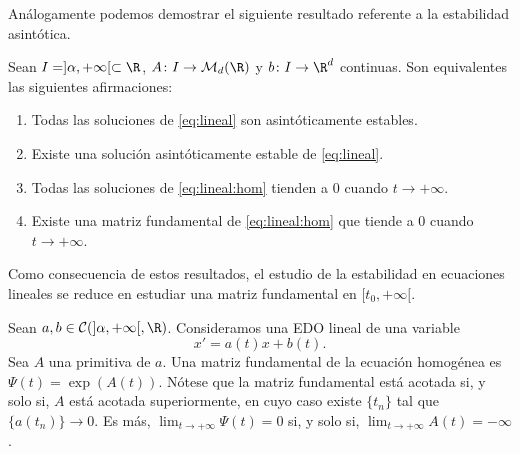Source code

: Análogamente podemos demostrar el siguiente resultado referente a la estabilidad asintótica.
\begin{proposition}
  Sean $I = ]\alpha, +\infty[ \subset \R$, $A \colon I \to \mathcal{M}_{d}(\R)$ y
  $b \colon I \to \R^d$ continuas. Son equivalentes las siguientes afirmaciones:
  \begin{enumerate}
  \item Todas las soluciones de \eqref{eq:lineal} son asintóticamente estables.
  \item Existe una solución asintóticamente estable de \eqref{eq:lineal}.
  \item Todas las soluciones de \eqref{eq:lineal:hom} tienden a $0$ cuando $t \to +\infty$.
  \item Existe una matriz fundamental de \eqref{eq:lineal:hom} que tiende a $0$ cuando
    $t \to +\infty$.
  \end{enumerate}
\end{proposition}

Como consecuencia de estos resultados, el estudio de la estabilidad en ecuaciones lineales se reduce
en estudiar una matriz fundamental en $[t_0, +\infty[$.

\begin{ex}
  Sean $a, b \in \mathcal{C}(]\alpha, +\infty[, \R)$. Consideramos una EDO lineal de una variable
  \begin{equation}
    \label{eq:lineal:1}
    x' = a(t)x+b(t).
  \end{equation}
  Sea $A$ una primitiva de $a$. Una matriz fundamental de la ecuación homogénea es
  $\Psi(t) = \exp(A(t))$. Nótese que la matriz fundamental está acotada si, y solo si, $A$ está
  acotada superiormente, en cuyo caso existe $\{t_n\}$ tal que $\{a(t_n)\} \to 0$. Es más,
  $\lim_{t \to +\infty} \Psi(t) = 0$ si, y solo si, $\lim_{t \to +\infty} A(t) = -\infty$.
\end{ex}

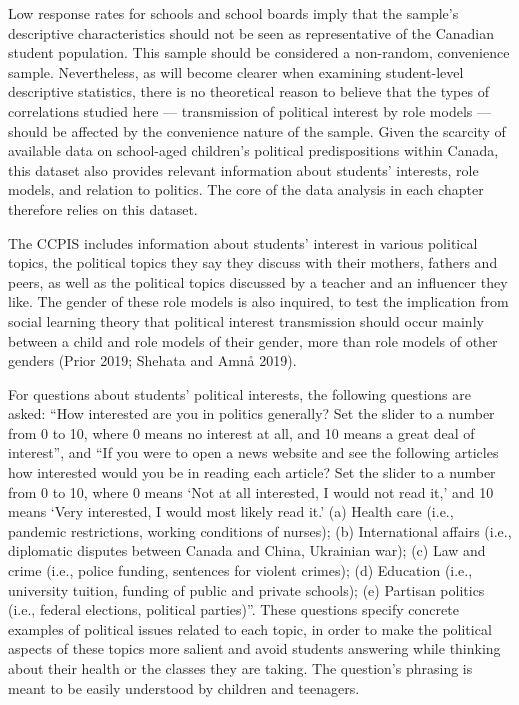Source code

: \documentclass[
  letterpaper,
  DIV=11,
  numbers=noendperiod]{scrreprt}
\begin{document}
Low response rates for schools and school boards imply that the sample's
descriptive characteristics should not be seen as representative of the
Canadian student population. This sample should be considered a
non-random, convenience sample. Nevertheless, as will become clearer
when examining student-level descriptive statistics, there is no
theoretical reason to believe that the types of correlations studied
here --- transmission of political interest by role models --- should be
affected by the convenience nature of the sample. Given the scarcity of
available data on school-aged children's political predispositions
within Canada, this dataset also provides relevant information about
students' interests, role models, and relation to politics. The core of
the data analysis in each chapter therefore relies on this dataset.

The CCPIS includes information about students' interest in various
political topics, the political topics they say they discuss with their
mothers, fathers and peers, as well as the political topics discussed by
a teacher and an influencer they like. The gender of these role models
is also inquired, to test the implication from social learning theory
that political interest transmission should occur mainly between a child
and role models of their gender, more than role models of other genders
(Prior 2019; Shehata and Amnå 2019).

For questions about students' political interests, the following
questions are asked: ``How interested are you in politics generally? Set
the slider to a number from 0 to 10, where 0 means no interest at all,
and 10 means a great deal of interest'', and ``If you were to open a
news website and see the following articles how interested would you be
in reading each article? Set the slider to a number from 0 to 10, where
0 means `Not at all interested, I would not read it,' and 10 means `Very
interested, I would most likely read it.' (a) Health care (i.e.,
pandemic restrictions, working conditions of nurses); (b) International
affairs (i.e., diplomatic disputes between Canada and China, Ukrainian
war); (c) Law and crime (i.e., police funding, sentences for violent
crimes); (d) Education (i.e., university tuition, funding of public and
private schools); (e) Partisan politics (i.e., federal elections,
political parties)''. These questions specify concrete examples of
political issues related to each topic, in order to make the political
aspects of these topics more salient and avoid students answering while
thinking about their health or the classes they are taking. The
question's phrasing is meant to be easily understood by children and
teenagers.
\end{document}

◆ TASK STATEMENT ◆
Quote all of the entries word for word, omitting any pictures.

◆ EXPECTED ANSWER ◆
Source code

: Análogamente podemos demostrar el siguiente resultado referente a la estabilidad asintótica.
\begin{proposition}
  Sean $I = ]\alpha, +\infty[ \subset \R$, $A \colon I \to \mathcal{M}_{d}(\R)$ y
  $b \colon I \to \R^d$ continuas. Son equivalentes las siguientes afirmaciones:
  \begin{enumerate}
  \item Todas las soluciones de \eqref{eq:lineal} son asintóticamente estables.
  \item Existe una solución asintóticamente estable de \eqref{eq:lineal}.
  \item Todas las soluciones de \eqref{eq:lineal:hom} tienden a $0$ cuando $t \to +\infty$.
  \item Existe una matriz fundamental de \eqref{eq:lineal:hom} que tiende a $0$ cuando
    $t \to +\infty$.
  \end{enumerate}
\end{proposition}

Como consecuencia de estos resultados, el estudio de la estabilidad en ecuaciones lineales se reduce
en estudiar una matriz fundamental en $[t_0, +\infty[$.

\begin{ex}
  Sean $a, b \in \mathcal{C}(]\alpha, +\infty[, \R)$. Consideramos una EDO lineal de una variable
  \begin{equation}
    \label{eq:lineal:1}
    x' = a(t)x+b(t).
  \end{equation}
  Sea $A$ una primitiva de $a$. Una matriz fundamental de la ecuación homogénea es
  $\Psi(t) = \exp(A(t))$. Nótese que la matriz fundamental está acotada si, y solo si, $A$ está
  acotada superiormente, en cuyo caso existe $\{t_n\}$ tal que $\{a(t_n)\} \to 0$. Es más,
  $\lim_{t \to +\infty} \Psi(t) = 0$ si, y solo si, $\lim_{t \to +\infty} A(t) = -\infty$.
\end{ex}

Source code

: \documentclass[
  letterpaper,
  DIV=11,
  numbers=noendperiod]{scrreprt}
\begin{document}
Low response rates for schools and school boards imply that the sample's
descriptive characteristics should not be seen as representative of the
Canadian student population. This sample should be considered a
non-random, convenience sample. Nevertheless, as will become clearer
when examining student-level descriptive statistics, there is no
theoretical reason to believe that the types of correlations studied
here --- transmission of political interest by role models --- should be
affected by the convenience nature of the sample. Given the scarcity of
available data on school-aged children's political predispositions
within Canada, this dataset also provides relevant information about
students' interests, role models, and relation to politics. The core of
the data analysis in each chapter therefore relies on this dataset.

The CCPIS includes information about students' interest in various
political topics, the political topics they say they discuss with their
mothers, fathers and peers, as well as the political topics discussed by
a teacher and an influencer they like. The gender of these role models
is also inquired, to test the implication from social learning theory
that political interest transmission should occur mainly between a child
and role models of their gender, more than role models of other genders
(Prior 2019; Shehata and Amnå 2019).

For questions about students' political interests, the following
questions are asked: ``How interested are you in politics generally? Set
the slider to a number from 0 to 10, where 0 means no interest at all,
and 10 means a great deal of interest'', and ``If you were to open a
news website and see the following articles how interested would you be
in reading each article? Set the slider to a number from 0 to 10, where
0 means `Not at all interested, I would not read it,' and 10 means `Very
interested, I would most likely read it.' (a) Health care (i.e.,
pandemic restrictions, working conditions of nurses); (b) International
affairs (i.e., diplomatic disputes between Canada and China, Ukrainian
war); (c) Law and crime (i.e., police funding, sentences for violent
crimes); (d) Education (i.e., university tuition, funding of public and
private schools); (e) Partisan politics (i.e., federal elections,
political parties)''. These questions specify concrete examples of
political issues related to each topic, in order to make the political
aspects of these topics more salient and avoid students answering while
thinking about their health or the classes they are taking. The
question's phrasing is meant to be easily understood by children and
teenagers.
\end{document}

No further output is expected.